Este “retorno” aos espaços domésticos, que é
feito tendo por base alguns artigos já aqui editados e que foram e serão,
naturalmente, revistos e desenvolvidos, justifica-se, entre outras razões, pelo
evidente e novo protagonismo que esses nossos espaços de vida assumiram nas
longas semanas do nosso confinamento; um relevo que importa sentir em
profundidade e aproveitar em tudo aquilo que possa contribuir para uma adequada
e bem ponderada revisão programática, quantitativa, qualitativa e objetivada
dos nossos mundos domésticos mais privados, “pessoais” e familiares.

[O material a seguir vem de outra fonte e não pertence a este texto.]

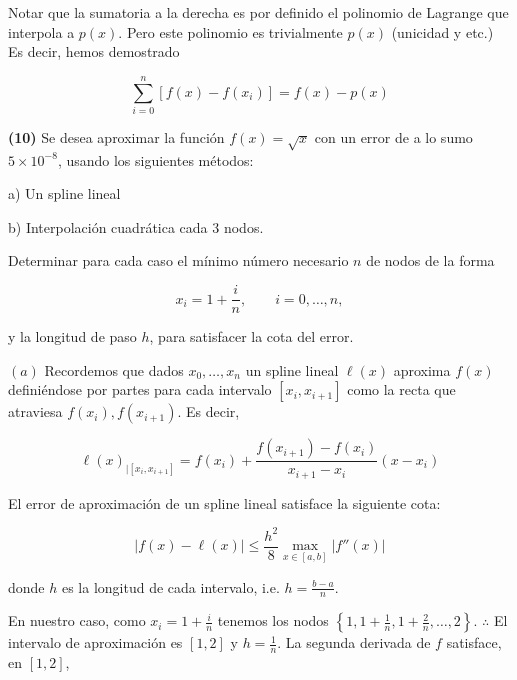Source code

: \documentclass[12pt]{article}
\begin{document}
Notar que la sumatoria a la derecha es por definido el polinomio de Lagrange que
interpola a $p(x)$. Pero este polinomio es trivialmente $p(x)$ (unicidad y etc.)
Es decir, hemos demostrado 

\begin{equation*}
    \sum_{i=0}^n \left[ f(x) - f(x_i) \right] = f(x) - p(x)
\end{equation*}


\pagebreak 


\begin{myframe}
    \textbf{(10)} Se desea aproximar la función $f(x)=\sqrt{x}$ con un error de
    a lo sumo $5\times10^{-8}$, usando los siguientes métodos:

\medskip

a) Un spline lineal

b) Interpolación cuadrática cada 3 nodos.

\medskip

Determinar para cada caso el mínimo número necesario $n$ de nodos de la forma

\[
x_i = 1 + \frac{i}{n}, \qquad i=0,\ldots,n,
\]

y la longitud de paso $h$, para satisfacer la cota del error.
\end{myframe}

$(a)$ Recordemos que dados $x_0, \ldots, x_n$ un spline lineal $\ell(x)$
aproxima $f(x)$ definiéndose por partes para cada intervalo $[x_i, x_{i+1}]$
como la recta que atraviesa $f(x_i), f(x_{i+1})$. Es decir, 

\begin{equation*}
    \ell(x)_{\mid [x_i, x_{i+1}]} = f(x_i) + \frac{f(x_{i+1}) - f(x_i)}{x_{i+1}
    - x_i}(x - x_i)
\end{equation*}

El error de aproximación de un spline lineal satisface la siguiente cota: 

\begin{equation*}
    \left| f(x) - \ell(x) \right| \leq \frac{h^2}{8} \max_{x \in [a, b]} |f''(x)|
\end{equation*}

donde $h$ es la longitud de cada intervalo, i.e. $h = \frac{b-a}{n}$.

En nuestro caso, como $x_i = 1 + \frac{i}{n}$ tenemos los nodos $\left\{ 1, 1 +
\frac{1}{n}, 1 + \frac{2}{n}, \ldots, 2\right\} $. $\therefore $ El intervalo de
aproximación es $[1, 2]$ y $h = \frac{1}{n}$. La segunda derivada de $f$
satisface, en $[1, 2]$,
\end{document}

Esperando que estes artigos possam ser
considerados interessantes e oportunos pelos estimados leitores e lembrando-se que
serão muito bem-vindas eventuais ideias comentadas a propósito destes artigos e
mesmo propostas de novos artigos (a enviar para abc.infohabitar@gmail.com
ao meu cuidado),
despeço-me, até à próxima semana, com saudações
calorosas e desejos de muita força e de boa saúde,
Lisboa, Encarnação, em 10 de maio de 2020
António Baptista Coelho
Editor da Infohabitar
Mundos
domésticos e pessoais: habitação e espaços da habitação, aspetos gerais e temas
de desenvolvimento
Sobre
o fazer dos nossos pequenos mundos domésticos o arquitecto e habitante P.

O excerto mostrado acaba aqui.